Wisconsin Gov. Scott Walker (R) signed the new state budget into law on Sunday with a last-minute change that strips the words "living wage" from state laws and replaces it with "minimum wage."
The change means minimum-wage Wisconsin workers will earn nearly $6,000 per year less than what the Massachusetts Institute of Technology calculates is a living wage in the state. And they will have no recourse, according to the Center for American Progress. MIT says a living wage would be $10.13 an hour.
The new law eliminates the ability of low-wage workers to appeal for a living wage.
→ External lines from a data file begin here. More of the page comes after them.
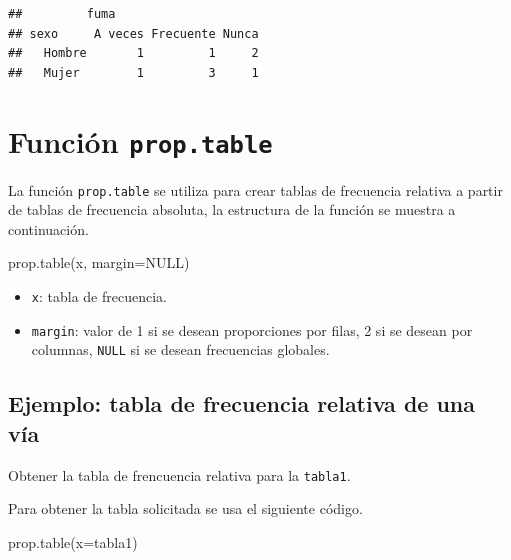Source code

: \documentclass[
]{book}
\makeatletter
\newenvironment{Shaded}{\begin{snugshade}}{\end{snugshade}}
\newcommand{\AttributeTok}[1]{\textcolor[rgb]{0.77,0.63,0.00}{#1}}
\newcommand{\ConstantTok}[1]{\textcolor[rgb]{0.00,0.00,0.00}{#1}}
\newcommand{\FunctionTok}[1]{\textcolor[rgb]{0.00,0.00,0.00}{#1}}
\newcommand{\NormalTok}[1]{#1}
\providecommand{\tightlist}{%
  \setlength{\itemsep}{0pt}\setlength{\parskip}{0pt}}
\newenvironment{kframe}{%
\medskip{}
\setlength{\fboxsep}{.8em}
 \def\at@end@of@kframe{}%
 \ifinner\ifhmode%
  \def\at@end@of@kframe{\end{minipage}}%
  \begin{minipage}{\columnwidth}%
 \fi\fi%
 \def\FrameCommand##1{\hskip\@totalleftmargin \hskip-\fboxsep
 \colorbox{shadecolor}{##1}\hskip-\fboxsep
     \hskip-\linewidth \hskip-\@totalleftmargin \hskip\columnwidth}%
 \MakeFramed {\advance\hsize-\width
   \@totalleftmargin\z@ \linewidth\hsize
   \@setminipage}}%
 {\par\unskip\endMakeFramed%
 \at@end@of@kframe}
\renewenvironment{Shaded}{\begin{kframe}}{\end{kframe}}
\makeatother
\begin{document}
\begin{verbatim}
##         fuma
## sexo     A veces Frecuente Nunca
##   Hombre       1         1     2
##   Mujer        1         3     1
\end{verbatim}

\hypertarget{funciuxf3n-prop.table}{%
\section{\texorpdfstring{Función \texttt{prop.table} }{Función prop.table }}\label{funciuxf3n-prop.table}}

La función \texttt{prop.table} se utiliza para crear tablas de frecuencia relativa a partir de tablas de frecuencia absoluta, la estructura de la función se muestra a continuación.

\begin{Shaded}
\begin{Highlighting}[]
\FunctionTok{prop.table}\NormalTok{(x, }\AttributeTok{margin=}\ConstantTok{NULL}\NormalTok{)}
\end{Highlighting}
\end{Shaded}

\begin{itemize}
\tightlist
\item
  \texttt{x}: tabla de frecuencia.
\item
  \texttt{margin}: valor de 1 si se desean proporciones por filas, 2 si se desean por columnas, \texttt{NULL} si se desean frecuencias globales.
\end{itemize}

\hypertarget{ejemplo-tabla-de-frecuencia-relativa-de-una-vuxeda}{%
\subsection*{Ejemplo: tabla de frecuencia relativa de una vía}\label{ejemplo-tabla-de-frecuencia-relativa-de-una-vuxeda}}

Obtener la tabla de frencuencia relativa para la \texttt{tabla1}.

Para obtener la tabla solicitada se usa el siguiente código.

\begin{Shaded}
\begin{Highlighting}[]
\FunctionTok{prop.table}\NormalTok{(}\AttributeTok{x=}\NormalTok{tabla1)}
\end{Highlighting}
\end{Shaded}
\end{document}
Previously, Wisconsin law stated that employee pay "shall be not less than a living wage," defined as "adequate to permit any employee to maintain herself or himself in minimum comfort, decency, physical and moral well-being." Wisconsin's living wage was tied to the state minimum wage, currently $7.25 an hour.
The old law allowed residents to challenge the living wage amount with the Department of Workforce Development. Last year, 100 workers, most earning just above the minimum wage, did just that, contending their pay wasn't a living wage. The state denied their claim, declaring "there is no reasonable cause to believe that the wages paid to the complainants are not a living wage." The workers later filed a lawsuit against the state.
Walker, who announced his 2016 presidential campaign on Monday, also decided workers don't need weekends off. According to the Milwaukee Journal Sentinel, the budget Walker signed "would allow factory and retail employees to work seven days without a day off, as long as they said in writing that they were doing so voluntarily." The old law required employers to give workers at least one day off for every seven days of work.